WHAT THIS TASK INVOLVES: List the lines of this listing that hold the word "much".

§

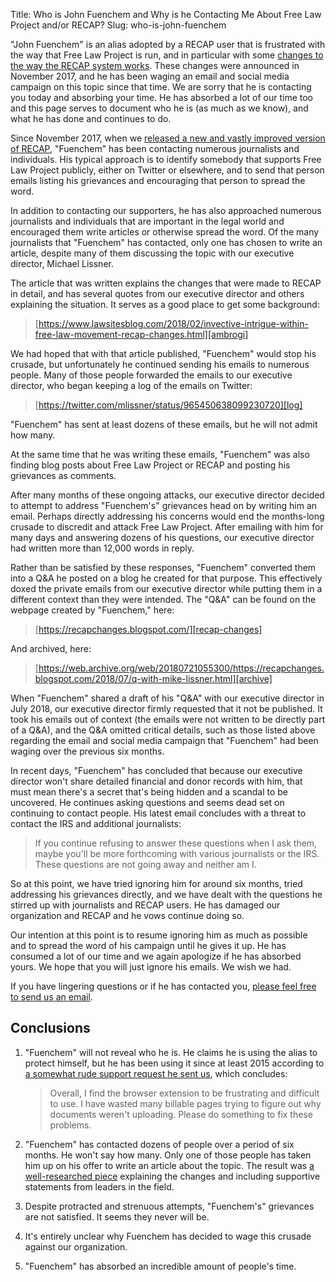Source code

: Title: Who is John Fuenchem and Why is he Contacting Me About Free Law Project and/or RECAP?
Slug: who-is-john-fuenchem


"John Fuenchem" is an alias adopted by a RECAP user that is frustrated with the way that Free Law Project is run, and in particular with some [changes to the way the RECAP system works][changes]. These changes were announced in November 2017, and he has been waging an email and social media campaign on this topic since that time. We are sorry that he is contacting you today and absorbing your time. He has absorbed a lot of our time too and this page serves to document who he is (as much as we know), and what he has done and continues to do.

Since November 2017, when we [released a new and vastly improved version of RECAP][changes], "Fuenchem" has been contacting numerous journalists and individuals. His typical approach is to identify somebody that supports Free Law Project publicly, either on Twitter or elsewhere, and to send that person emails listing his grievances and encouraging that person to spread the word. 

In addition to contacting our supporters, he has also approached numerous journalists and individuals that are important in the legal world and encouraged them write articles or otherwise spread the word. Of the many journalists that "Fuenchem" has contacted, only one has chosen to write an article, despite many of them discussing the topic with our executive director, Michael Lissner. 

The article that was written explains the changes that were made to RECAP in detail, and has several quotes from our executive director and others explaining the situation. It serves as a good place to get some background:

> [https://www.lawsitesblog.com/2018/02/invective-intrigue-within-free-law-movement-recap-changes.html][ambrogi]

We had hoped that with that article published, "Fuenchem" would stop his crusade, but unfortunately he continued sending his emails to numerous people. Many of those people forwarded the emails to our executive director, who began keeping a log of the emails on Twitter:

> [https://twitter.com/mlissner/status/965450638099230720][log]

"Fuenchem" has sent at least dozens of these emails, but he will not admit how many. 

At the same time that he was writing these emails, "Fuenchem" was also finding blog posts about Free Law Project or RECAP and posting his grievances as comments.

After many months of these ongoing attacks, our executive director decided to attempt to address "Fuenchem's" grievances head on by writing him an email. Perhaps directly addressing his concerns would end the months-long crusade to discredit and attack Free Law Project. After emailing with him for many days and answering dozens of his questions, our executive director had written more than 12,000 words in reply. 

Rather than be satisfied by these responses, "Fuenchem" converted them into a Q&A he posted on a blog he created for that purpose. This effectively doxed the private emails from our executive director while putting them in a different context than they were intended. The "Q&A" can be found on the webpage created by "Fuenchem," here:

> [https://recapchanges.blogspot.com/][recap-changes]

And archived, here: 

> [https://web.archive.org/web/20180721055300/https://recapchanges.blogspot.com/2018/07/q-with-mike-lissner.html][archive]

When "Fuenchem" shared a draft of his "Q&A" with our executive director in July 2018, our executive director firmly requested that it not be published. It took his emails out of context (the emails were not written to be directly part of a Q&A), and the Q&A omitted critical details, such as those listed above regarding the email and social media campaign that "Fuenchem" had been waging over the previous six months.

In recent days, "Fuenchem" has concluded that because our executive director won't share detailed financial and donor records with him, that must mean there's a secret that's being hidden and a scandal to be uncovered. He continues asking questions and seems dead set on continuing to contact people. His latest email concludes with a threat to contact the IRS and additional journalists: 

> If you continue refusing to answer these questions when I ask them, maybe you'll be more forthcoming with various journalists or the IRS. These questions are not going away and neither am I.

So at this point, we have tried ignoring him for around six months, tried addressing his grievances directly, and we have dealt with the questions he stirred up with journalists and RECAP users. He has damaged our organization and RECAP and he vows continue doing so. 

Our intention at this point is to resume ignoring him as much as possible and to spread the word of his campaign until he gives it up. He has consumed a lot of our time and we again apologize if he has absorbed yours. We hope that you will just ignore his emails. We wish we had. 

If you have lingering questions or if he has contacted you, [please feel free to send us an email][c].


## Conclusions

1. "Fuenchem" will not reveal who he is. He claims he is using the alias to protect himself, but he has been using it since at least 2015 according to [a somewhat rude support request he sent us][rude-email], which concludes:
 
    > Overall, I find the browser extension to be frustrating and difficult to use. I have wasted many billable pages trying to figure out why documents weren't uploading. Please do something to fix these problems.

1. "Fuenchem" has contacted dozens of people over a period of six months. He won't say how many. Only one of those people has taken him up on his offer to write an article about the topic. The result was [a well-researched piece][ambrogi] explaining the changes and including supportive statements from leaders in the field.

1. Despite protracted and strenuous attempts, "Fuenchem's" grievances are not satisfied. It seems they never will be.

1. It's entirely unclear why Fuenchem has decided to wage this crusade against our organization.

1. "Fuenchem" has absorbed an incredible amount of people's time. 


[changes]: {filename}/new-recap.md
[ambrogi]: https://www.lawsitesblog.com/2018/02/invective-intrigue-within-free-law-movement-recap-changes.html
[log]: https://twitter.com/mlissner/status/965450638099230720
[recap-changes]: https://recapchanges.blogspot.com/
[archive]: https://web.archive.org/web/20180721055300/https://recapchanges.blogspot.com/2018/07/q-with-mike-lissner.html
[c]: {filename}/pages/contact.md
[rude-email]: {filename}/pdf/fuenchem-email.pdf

§

SOLUTION TO THIS PROBLEM:
"John Fuenchem" is an alias adopted by a RECAP user that is frustrated with the way that Free Law Project is run, and in particular with some [changes to the way the RECAP system works][changes]. These changes were announced in November 2017, and he has been waging an email and social media campaign on this topic since that time. We are sorry that he is contacting you today and absorbing your time. He has absorbed a lot of our time too and this page serves to document who he is (as much as we know), and what he has done and continues to do.
Our intention at this point is to resume ignoring him as much as possible and to spread the word of his campaign until he gives it up. He has consumed a lot of our time and we again apologize if he has absorbed yours. We hope that you will just ignore his emails. We wish we had. 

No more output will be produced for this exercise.